Data under study START

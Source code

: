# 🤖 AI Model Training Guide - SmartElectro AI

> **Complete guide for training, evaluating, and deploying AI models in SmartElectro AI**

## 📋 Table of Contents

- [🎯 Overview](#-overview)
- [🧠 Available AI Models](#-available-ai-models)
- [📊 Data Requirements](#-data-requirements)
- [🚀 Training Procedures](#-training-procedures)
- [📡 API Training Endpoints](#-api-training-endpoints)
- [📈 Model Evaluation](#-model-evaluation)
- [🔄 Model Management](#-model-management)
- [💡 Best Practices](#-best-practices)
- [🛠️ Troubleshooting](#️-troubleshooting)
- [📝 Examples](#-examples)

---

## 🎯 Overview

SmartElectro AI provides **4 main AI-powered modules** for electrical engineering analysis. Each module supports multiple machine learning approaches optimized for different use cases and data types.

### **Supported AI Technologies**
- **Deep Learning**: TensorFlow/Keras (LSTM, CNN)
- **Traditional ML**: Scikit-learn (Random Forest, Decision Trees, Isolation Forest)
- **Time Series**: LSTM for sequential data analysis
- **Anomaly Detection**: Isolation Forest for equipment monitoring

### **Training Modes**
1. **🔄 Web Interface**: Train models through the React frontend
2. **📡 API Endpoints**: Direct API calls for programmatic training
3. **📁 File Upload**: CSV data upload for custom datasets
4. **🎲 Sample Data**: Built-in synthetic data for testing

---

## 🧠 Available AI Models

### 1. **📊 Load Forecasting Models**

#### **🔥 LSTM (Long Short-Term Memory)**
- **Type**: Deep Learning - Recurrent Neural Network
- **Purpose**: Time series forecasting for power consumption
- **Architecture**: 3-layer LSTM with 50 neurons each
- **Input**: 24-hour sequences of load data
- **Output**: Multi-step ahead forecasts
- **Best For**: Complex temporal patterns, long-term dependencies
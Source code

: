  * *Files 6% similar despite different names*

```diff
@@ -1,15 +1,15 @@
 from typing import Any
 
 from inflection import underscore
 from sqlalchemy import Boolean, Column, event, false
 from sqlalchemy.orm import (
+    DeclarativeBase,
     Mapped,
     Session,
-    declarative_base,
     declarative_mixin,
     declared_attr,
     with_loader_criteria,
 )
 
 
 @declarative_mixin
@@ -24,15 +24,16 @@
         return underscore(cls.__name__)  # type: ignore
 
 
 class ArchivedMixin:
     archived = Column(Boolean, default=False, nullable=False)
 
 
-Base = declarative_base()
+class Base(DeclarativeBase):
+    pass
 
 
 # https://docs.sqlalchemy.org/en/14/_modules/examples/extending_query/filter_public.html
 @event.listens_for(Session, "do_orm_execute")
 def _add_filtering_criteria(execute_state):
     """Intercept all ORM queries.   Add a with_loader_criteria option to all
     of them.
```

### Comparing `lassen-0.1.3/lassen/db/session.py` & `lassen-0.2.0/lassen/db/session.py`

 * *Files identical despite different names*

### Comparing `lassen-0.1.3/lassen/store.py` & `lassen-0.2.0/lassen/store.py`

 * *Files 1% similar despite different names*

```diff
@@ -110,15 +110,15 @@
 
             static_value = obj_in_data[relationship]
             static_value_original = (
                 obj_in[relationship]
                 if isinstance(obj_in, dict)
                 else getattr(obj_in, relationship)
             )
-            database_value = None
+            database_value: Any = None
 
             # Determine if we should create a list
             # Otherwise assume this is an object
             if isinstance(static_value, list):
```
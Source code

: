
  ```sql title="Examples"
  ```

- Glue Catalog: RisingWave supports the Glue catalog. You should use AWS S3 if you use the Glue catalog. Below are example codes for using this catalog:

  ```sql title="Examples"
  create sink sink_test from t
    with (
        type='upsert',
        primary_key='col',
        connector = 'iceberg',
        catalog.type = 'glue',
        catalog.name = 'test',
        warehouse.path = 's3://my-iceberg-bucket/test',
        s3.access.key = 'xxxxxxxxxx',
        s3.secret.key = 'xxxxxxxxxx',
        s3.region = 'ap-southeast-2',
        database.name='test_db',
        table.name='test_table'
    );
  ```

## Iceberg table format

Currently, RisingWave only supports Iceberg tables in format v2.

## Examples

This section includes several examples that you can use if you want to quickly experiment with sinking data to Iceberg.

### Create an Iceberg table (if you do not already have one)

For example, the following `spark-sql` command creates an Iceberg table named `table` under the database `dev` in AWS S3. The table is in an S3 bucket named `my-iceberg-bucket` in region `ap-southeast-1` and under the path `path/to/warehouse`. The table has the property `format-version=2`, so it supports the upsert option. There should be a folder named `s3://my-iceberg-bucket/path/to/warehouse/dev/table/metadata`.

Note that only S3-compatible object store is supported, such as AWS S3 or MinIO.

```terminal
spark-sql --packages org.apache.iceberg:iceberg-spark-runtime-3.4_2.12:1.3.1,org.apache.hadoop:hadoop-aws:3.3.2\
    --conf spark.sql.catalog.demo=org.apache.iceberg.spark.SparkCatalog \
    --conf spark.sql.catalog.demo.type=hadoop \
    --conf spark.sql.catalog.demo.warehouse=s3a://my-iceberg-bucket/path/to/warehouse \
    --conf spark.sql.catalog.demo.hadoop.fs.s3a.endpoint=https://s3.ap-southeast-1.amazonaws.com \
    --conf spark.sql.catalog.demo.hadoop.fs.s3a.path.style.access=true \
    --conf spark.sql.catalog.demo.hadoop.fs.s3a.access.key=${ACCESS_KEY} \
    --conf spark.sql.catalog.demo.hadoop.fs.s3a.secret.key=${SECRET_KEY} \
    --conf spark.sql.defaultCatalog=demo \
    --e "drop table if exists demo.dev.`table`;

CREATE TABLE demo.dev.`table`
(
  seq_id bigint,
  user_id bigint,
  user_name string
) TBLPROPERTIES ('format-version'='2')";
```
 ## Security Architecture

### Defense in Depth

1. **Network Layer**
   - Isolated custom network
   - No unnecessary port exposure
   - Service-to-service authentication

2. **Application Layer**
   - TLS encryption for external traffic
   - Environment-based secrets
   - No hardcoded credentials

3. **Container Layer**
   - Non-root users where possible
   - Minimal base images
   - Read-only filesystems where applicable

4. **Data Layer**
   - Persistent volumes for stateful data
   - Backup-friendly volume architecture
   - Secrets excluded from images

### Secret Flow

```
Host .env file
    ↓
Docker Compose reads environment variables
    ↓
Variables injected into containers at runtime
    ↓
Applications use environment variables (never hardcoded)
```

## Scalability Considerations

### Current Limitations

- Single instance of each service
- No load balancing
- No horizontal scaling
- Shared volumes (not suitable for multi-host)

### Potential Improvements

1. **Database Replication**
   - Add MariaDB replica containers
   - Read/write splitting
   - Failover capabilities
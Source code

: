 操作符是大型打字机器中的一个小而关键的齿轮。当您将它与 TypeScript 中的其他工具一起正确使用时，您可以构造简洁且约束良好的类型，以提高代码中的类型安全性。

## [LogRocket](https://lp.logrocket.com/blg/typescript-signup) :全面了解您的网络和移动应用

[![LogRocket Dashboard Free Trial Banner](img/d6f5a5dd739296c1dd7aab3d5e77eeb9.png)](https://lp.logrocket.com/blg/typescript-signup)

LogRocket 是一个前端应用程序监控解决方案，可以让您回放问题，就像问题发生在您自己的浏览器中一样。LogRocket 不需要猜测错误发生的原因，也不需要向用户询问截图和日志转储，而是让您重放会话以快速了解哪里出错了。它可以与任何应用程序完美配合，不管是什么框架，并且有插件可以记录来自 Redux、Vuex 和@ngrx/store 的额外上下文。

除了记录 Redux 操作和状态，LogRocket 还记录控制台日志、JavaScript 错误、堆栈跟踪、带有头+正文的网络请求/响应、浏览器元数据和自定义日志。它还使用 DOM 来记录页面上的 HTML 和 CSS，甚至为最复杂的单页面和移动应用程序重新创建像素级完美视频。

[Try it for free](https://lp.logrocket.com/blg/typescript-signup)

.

Data under study END

§ **Exercise aim**
Every record above must be repeated word for word.

§ **Response below**
Source code

:# 🤖 AI Model Training Guide - SmartElectro AI

> **Complete guide for training, evaluating, and deploying AI models in SmartElectro AI**

## 📋 Table of Contents

- [🎯 Overview](#-overview)
- [🧠 Available AI Models](#-available-ai-models)
- [📊 Data Requirements](#-data-requirements)
- [🚀 Training Procedures](#-training-procedures)
- [📡 API Training Endpoints](#-api-training-endpoints)
- [📈 Model Evaluation](#-model-evaluation)
- [🔄 Model Management](#-model-management)
- [💡 Best Practices](#-best-practices)
- [🛠️ Troubleshooting](#️-troubleshooting)
- [📝 Examples](#-examples)

---

## 🎯 Overview

SmartElectro AI provides **4 main AI-powered modules** for electrical engineering analysis. Each module supports multiple machine learning approaches optimized for different use cases and data types.

### **Supported AI Technologies**
- **Deep Learning**: TensorFlow/Keras (LSTM, CNN)
- **Traditional ML**: Scikit-learn (Random Forest, Decision Trees, Isolation Forest)
- **Time Series**: LSTM for sequential data analysis
- **Anomaly Detection**: Isolation Forest for equipment monitoring

### **Training Modes**
1. **🔄 Web Interface**: Train models through the React frontend
2. **📡 API Endpoints**: Direct API calls for programmatic training
3. **📁 File Upload**: CSV data upload for custom datasets
4. **🎲 Sample Data**: Built-in synthetic data for testing

---

## 🧠 Available AI Models

### 1. **📊 Load Forecasting Models**

#### **🔥 LSTM (Long Short-Term Memory)**
- **Type**: Deep Learning - Recurrent Neural Network
- **Purpose**: Time series forecasting for power consumption
- **Architecture**: 3-layer LSTM with 50 neurons each
- **Input**: 24-hour sequences of load data
- **Output**: Multi-step ahead forecasts
- **Best For**: Complex temporal patterns, long-term dependencies
Source code

:  * *Files 6% similar despite different names*

```diff
@@ -1,15 +1,15 @@
 from typing import Any
 
 from inflection import underscore
 from sqlalchemy import Boolean, Column, event, false
 from sqlalchemy.orm import (
+    DeclarativeBase,
     Mapped,
     Session,
-    declarative_base,
     declarative_mixin,
     declared_attr,
     with_loader_criteria,
 )
 
 
 @declarative_mixin
@@ -24,15 +24,16 @@
         return underscore(cls.__name__)  # type: ignore
 
 
 class ArchivedMixin:
     archived = Column(Boolean, default=False, nullable=False)
 
 
-Base = declarative_base()
+class Base(DeclarativeBase):
+    pass
 
 
 # https://docs.sqlalchemy.org/en/14/_modules/examples/extending_query/filter_public.html
 @event.listens_for(Session, "do_orm_execute")
 def _add_filtering_criteria(execute_state):
     """Intercept all ORM queries.   Add a with_loader_criteria option to all
     of them.
```

### Comparing `lassen-0.1.3/lassen/db/session.py` & `lassen-0.2.0/lassen/db/session.py`

 * *Files identical despite different names*

### Comparing `lassen-0.1.3/lassen/store.py` & `lassen-0.2.0/lassen/store.py`

 * *Files 1% similar despite different names*

```diff
@@ -110,15 +110,15 @@
 
             static_value = obj_in_data[relationship]
             static_value_original = (
                 obj_in[relationship]
                 if isinstance(obj_in, dict)
                 else getattr(obj_in, relationship)
             )
-            database_value = None
+            database_value: Any = None
 
             # Determine if we should create a list
             # Otherwise assume this is an object
             if isinstance(static_value, list):
```
Source code

:
  ```sql title="Examples"
  ```

- Glue Catalog: RisingWave supports the Glue catalog. You should use AWS S3 if you use the Glue catalog. Below are example codes for using this catalog:

  ```sql title="Examples"
  create sink sink_test from t
    with (
        type='upsert',
        primary_key='col',
        connector = 'iceberg',
        catalog.type = 'glue',
        catalog.name = 'test',
        warehouse.path = 's3://my-iceberg-bucket/test',
        s3.access.key = 'xxxxxxxxxx',
        s3.secret.key = 'xxxxxxxxxx',
        s3.region = 'ap-southeast-2',
        database.name='test_db',
        table.name='test_table'
    );
  ```

## Iceberg table format

Currently, RisingWave only supports Iceberg tables in format v2.

## Examples

This section includes several examples that you can use if you want to quickly experiment with sinking data to Iceberg.

### Create an Iceberg table (if you do not already have one)

For example, the following `spark-sql` command creates an Iceberg table named `table` under the database `dev` in AWS S3. The table is in an S3 bucket named `my-iceberg-bucket` in region `ap-southeast-1` and under the path `path/to/warehouse`. The table has the property `format-version=2`, so it supports the upsert option. There should be a folder named `s3://my-iceberg-bucket/path/to/warehouse/dev/table/metadata`.

Note that only S3-compatible object store is supported, such as AWS S3 or MinIO.

```terminal
spark-sql --packages org.apache.iceberg:iceberg-spark-runtime-3.4_2.12:1.3.1,org.apache.hadoop:hadoop-aws:3.3.2\
    --conf spark.sql.catalog.demo=org.apache.iceberg.spark.SparkCatalog \
    --conf spark.sql.catalog.demo.type=hadoop \
    --conf spark.sql.catalog.demo.warehouse=s3a://my-iceberg-bucket/path/to/warehouse \
    --conf spark.sql.catalog.demo.hadoop.fs.s3a.endpoint=https://s3.ap-southeast-1.amazonaws.com \
    --conf spark.sql.catalog.demo.hadoop.fs.s3a.path.style.access=true \
    --conf spark.sql.catalog.demo.hadoop.fs.s3a.access.key=${ACCESS_KEY} \
    --conf spark.sql.catalog.demo.hadoop.fs.s3a.secret.key=${SECRET_KEY} \
    --conf spark.sql.defaultCatalog=demo \
    --e "drop table if exists demo.dev.`table`;

CREATE TABLE demo.dev.`table`
(
  seq_id bigint,
  user_id bigint,
  user_name string
) TBLPROPERTIES ('format-version'='2')";
```
 ## Security Architecture

### Defense in Depth

1. **Network Layer**
   - Isolated custom network
   - No unnecessary port exposure
   - Service-to-service authentication

2. **Application Layer**
   - TLS encryption for external traffic
   - Environment-based secrets
   - No hardcoded credentials

3. **Container Layer**
   - Non-root users where possible
   - Minimal base images
   - Read-only filesystems where applicable

4. **Data Layer**
   - Persistent volumes for stateful data
   - Backup-friendly volume architecture
   - Secrets excluded from images

### Secret Flow

```
Host .env file
    ↓
Docker Compose reads environment variables
    ↓
Variables injected into containers at runtime
    ↓
Applications use environment variables (never hardcoded)
```

## Scalability Considerations

### Current Limitations

- Single instance of each service
- No load balancing
- No horizontal scaling
- Shared volumes (not suitable for multi-host)

### Potential Improvements

1. **Database Replication**
   - Add MariaDB replica containers
   - Read/write splitting
   - Failover capabilities
Source code

: 操作符是大型打字机器中的一个小而关键的齿轮。当您将它与 TypeScript 中的其他工具一起正确使用时，您可以构造简洁且约束良好的类型，以提高代码中的类型安全性。

## [LogRocket](https://lp.logrocket.com/blg/typescript-signup) :全面了解您的网络和移动应用

[![LogRocket Dashboard Free Trial Banner](img/d6f5a5dd739296c1dd7aab3d5e77eeb9.png)](https://lp.logrocket.com/blg/typescript-signup)

LogRocket 是一个前端应用程序监控解决方案，可以让您回放问题，就像问题发生在您自己的浏览器中一样。LogRocket 不需要猜测错误发生的原因，也不需要向用户询问截图和日志转储，而是让您重放会话以快速了解哪里出错了。它可以与任何应用程序完美配合，不管是什么框架，并且有插件可以记录来自 Redux、Vuex 和@ngrx/store 的额外上下文。

除了记录 Redux 操作和状态，LogRocket 还记录控制台日志、JavaScript 错误、堆栈跟踪、带有头+正文的网络请求/响应、浏览器元数据和自定义日志。它还使用 DOM 来记录页面上的 HTML 和 CSS，甚至为最复杂的单页面和移动应用程序重新创建像素级完美视频。

[Try it for free](https://lp.logrocket.com/blg/typescript-signup)

.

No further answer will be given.